■ WHAT YOU HAVE TO DO ■
In how many lines of the records does "form" appear? Answer with one number.

Dataset records
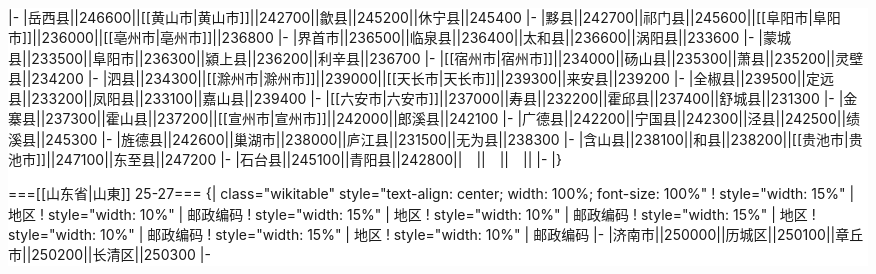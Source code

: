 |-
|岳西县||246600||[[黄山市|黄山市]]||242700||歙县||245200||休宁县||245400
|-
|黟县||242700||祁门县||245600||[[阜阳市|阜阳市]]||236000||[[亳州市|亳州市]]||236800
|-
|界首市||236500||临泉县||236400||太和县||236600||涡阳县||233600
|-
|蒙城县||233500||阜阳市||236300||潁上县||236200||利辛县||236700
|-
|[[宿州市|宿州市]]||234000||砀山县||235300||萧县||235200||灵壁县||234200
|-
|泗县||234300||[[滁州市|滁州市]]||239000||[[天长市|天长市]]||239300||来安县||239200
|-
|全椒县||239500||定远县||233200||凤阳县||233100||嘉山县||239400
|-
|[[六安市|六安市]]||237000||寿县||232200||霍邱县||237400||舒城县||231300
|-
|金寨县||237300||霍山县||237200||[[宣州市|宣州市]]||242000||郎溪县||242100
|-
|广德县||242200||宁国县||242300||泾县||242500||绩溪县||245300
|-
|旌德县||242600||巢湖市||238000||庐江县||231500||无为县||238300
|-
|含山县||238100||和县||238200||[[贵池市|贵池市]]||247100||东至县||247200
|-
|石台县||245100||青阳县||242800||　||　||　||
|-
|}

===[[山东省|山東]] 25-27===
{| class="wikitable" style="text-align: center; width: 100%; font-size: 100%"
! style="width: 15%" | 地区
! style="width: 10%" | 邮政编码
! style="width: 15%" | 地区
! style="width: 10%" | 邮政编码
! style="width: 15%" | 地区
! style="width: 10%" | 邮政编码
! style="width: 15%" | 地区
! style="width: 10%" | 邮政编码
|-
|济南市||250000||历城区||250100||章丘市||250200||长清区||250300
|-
* * *
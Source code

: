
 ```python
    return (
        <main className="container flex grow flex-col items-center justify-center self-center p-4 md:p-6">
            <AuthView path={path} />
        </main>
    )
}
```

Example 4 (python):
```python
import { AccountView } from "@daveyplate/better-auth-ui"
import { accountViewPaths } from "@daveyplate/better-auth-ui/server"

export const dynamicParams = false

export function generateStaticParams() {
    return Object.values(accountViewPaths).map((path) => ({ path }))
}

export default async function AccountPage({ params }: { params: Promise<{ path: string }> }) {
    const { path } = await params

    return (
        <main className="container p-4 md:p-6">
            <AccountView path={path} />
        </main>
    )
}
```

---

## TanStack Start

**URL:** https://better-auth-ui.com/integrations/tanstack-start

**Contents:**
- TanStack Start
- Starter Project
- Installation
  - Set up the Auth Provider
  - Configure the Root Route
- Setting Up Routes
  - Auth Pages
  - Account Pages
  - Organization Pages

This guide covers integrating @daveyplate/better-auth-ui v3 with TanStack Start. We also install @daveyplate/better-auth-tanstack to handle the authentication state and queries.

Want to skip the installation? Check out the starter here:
...
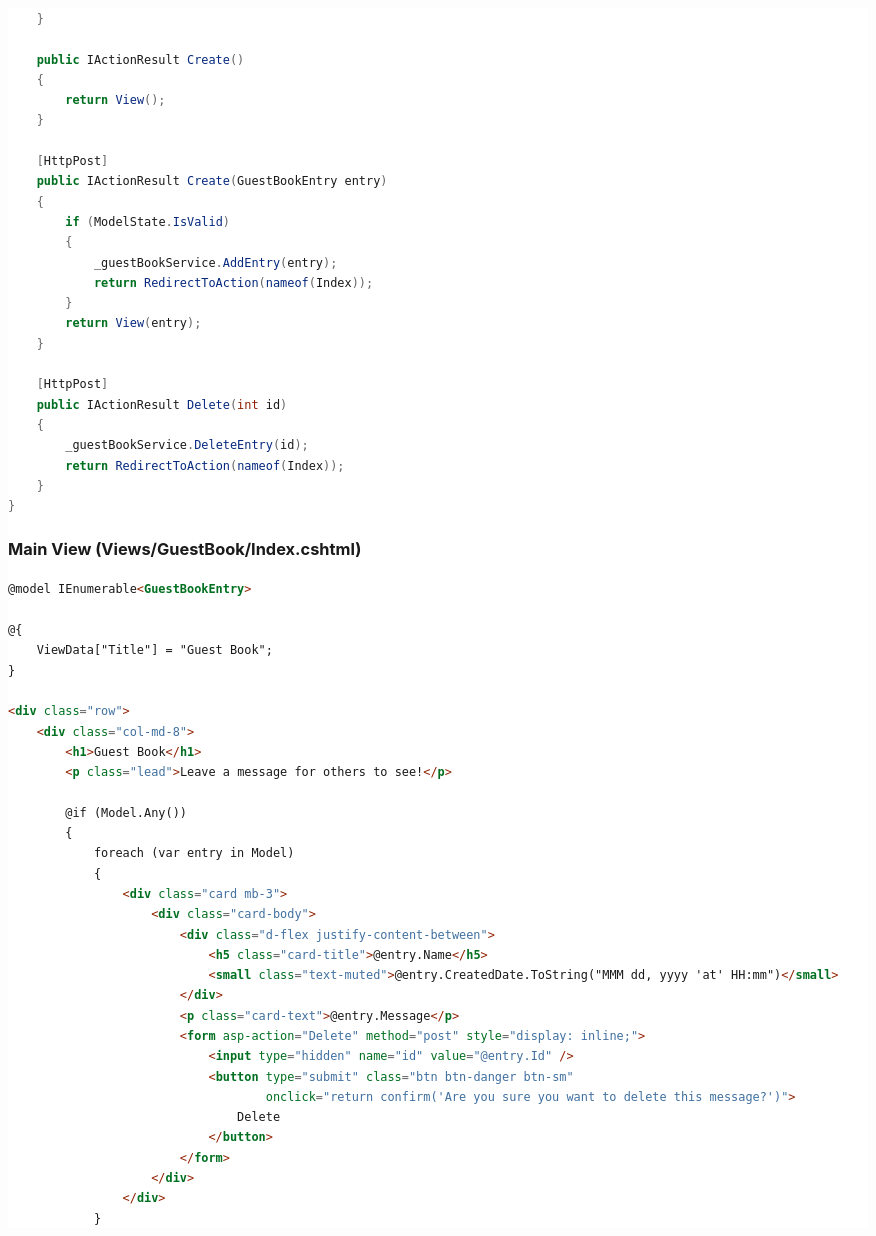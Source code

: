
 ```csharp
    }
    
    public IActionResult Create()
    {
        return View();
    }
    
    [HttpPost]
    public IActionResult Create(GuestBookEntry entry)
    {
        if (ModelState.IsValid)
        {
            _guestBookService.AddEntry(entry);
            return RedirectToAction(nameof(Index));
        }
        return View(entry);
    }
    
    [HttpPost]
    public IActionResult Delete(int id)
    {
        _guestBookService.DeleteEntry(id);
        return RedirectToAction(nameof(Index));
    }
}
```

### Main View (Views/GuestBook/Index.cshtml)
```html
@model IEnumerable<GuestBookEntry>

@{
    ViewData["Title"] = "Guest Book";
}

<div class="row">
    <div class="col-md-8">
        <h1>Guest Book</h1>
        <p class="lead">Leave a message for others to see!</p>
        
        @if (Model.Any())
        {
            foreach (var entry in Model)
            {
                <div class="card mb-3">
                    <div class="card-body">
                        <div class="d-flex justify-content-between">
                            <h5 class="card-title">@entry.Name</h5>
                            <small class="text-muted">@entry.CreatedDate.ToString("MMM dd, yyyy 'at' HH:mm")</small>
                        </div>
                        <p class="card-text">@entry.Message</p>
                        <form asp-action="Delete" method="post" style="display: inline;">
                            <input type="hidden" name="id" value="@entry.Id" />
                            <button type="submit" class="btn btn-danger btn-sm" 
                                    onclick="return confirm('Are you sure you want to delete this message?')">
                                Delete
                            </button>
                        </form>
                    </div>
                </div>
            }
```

■ RESULT BELOW ■
2